How Good Is Your DVD-/+R media?

I’ve been burning DVDs since the first DVD-R burners came out six or seven years ago. And, generally, DVD burning has been a dicier, more error-prone proposition than CD burning, whether it’s just data DVD-Rs or video DVDs. The type and brand of media has always been a question and a variable.

At work I’ve found a brand that’s given me very consistent results — we buy DVD-R media in quantities of 500 and we see at most 1% bad discs, which is pretty good in my experience. We use the Ritek brand, which meets our needs as a balance of quality vs. price.

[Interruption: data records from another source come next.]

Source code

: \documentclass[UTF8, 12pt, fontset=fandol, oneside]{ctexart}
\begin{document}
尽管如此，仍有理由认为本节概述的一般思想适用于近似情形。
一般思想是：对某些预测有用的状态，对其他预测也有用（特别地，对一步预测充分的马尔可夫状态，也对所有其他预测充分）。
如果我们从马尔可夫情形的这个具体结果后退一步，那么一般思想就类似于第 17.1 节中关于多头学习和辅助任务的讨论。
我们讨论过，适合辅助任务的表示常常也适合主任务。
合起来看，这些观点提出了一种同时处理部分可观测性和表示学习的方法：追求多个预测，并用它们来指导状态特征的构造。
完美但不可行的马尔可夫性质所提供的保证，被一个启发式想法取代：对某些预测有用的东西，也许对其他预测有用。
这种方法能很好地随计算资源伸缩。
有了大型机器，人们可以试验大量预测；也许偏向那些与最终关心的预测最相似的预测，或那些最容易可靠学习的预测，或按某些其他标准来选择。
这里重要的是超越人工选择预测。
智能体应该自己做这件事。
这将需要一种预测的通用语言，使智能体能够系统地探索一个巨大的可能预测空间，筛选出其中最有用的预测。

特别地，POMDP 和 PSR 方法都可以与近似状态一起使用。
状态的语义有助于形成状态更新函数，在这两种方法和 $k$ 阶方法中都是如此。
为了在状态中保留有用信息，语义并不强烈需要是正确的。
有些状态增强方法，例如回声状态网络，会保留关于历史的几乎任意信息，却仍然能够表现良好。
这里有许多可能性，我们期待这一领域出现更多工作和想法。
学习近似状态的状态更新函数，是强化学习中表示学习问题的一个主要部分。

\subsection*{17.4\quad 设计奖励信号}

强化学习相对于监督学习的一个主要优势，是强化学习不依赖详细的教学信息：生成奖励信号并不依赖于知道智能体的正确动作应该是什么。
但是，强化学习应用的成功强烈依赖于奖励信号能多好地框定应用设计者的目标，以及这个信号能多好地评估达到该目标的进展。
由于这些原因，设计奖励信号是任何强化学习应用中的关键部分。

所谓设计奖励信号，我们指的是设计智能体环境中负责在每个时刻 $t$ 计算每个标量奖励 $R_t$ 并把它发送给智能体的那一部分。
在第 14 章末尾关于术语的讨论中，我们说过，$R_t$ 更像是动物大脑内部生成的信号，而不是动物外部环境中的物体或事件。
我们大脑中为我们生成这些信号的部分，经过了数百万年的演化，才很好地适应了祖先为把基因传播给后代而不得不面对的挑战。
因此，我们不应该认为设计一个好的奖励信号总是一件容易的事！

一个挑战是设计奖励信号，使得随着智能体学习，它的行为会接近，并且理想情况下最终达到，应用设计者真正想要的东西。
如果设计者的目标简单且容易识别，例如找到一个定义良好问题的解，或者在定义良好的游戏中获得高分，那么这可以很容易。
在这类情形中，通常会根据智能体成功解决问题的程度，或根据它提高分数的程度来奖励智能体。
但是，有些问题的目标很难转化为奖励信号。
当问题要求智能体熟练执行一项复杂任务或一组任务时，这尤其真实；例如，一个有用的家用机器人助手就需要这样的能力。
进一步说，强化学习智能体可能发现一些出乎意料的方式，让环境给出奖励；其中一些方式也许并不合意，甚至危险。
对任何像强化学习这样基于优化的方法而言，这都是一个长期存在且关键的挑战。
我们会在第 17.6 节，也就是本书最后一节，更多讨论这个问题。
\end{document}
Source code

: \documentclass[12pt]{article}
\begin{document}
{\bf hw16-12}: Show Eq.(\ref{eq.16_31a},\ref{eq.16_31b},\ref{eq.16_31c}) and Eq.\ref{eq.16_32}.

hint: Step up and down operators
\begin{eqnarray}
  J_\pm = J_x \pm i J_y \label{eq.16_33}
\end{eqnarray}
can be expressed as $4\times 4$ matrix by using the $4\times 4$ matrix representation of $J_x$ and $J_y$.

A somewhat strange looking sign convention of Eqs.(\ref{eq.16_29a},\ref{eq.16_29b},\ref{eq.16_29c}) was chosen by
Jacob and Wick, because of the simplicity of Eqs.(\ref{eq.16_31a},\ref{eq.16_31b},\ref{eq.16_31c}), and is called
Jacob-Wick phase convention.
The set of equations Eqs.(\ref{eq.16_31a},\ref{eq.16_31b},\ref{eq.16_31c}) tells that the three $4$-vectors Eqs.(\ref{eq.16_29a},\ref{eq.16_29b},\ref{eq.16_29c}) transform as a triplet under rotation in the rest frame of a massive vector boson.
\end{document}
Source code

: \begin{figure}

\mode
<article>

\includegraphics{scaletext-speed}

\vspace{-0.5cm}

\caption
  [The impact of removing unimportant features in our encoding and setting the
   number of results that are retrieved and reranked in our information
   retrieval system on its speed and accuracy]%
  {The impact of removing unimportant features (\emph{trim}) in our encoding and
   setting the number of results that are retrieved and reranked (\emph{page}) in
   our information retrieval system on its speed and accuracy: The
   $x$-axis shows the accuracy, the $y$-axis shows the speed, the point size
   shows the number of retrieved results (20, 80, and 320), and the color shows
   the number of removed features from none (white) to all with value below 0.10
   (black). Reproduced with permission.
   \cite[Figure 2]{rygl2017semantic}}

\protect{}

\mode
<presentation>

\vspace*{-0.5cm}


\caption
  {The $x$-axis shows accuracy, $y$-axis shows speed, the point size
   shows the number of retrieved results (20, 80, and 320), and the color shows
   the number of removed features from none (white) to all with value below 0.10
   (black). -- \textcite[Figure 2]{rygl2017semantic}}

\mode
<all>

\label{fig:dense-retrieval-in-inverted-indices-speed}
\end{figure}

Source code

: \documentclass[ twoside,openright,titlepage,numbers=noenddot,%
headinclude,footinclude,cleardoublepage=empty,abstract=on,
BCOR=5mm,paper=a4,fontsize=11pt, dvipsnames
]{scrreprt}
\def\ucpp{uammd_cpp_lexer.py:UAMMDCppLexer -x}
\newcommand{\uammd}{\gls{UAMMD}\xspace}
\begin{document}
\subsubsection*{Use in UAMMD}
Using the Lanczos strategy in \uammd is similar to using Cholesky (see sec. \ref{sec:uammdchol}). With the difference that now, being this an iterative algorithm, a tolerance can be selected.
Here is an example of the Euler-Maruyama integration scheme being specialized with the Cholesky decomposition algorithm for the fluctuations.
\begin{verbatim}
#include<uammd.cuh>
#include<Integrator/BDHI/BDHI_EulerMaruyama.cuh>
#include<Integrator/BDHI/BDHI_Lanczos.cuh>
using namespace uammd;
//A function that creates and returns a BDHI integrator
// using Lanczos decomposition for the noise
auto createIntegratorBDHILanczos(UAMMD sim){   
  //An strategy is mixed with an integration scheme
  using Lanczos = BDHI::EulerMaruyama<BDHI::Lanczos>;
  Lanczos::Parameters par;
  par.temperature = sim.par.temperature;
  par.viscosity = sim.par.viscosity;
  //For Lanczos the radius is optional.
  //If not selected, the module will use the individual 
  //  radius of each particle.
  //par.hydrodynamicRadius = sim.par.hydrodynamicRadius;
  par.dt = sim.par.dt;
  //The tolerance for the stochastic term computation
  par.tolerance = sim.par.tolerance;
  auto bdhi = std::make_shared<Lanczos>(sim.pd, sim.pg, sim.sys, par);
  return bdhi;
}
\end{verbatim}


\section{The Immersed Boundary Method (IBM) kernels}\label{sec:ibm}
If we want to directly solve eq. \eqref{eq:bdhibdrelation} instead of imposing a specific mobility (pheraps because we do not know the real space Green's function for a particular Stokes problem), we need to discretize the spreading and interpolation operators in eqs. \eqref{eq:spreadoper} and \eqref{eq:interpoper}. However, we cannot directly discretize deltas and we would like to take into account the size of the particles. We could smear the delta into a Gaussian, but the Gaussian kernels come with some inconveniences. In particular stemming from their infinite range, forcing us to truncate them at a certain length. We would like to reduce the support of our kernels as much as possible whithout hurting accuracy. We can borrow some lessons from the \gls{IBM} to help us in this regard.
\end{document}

CDRzone has just posted its summary rundown of blank DVD brands, with some predictable results. Our brank Ritek comes in as “Recommended,” the level below “Premium,” which makes sense to me.

Their “Recommended” media is generally consistent disc-to-disc, though there is variance between batches. It’s cheaper than “Premium,” the highest grade, but is good enough to represent a good value.

The “Premium” rank has brands I’d expect, like Verbatim, which is also the easiest to find.

Prices for blank DVD media can vary, but I’ve found that it is not worth it to cheap. Back when blank DVDs were closer to a buck each, I bought cheapies for 8 bucks for a ten-pack and had 4 fail on me.

I’ve always found these sorts of ratings useful, because I’d rather know what brands and media to avoid rather than to have to find out the hard way on my own.

I know it sounds obvious, but if your data is worth anything, it’s worth spending a little extra money for the better media. This is all the more important for denser media that packs more data on a disc. So for plain DVDs it’s more important than with CDs, and even more important for dual-layer DVDs that hold 9 GBs. I can only imagine the problems we’ll see with early HD-DVD or Blue Ray media with 25 GBs and more.

So, for DVD+/-Rs, I recommend going with this list’s “Premium” or “Recommended” brands, and avoiding the “Budget Media.” Memorex is probably the worst, if for no other reason than it’s ubiquitous, often on sale cheap, and still somehow has brand recognition as something worth buying. But the quality control is shit, and I’ve had spindles of 100 that have 30 bad discs. Ugh, who needs that?

I’ve worked in a university unit that also has tech support people, and I’m amazed at how many data loss disasters they’re called on to fix that could have been easily averted with just a simple CD-R or DVD-R backup onto media that wasn’t bargain basement.

And a final tip — if it’s really important, make two copies. They extra buck or two is worth it if you lose a disc or one copy fails.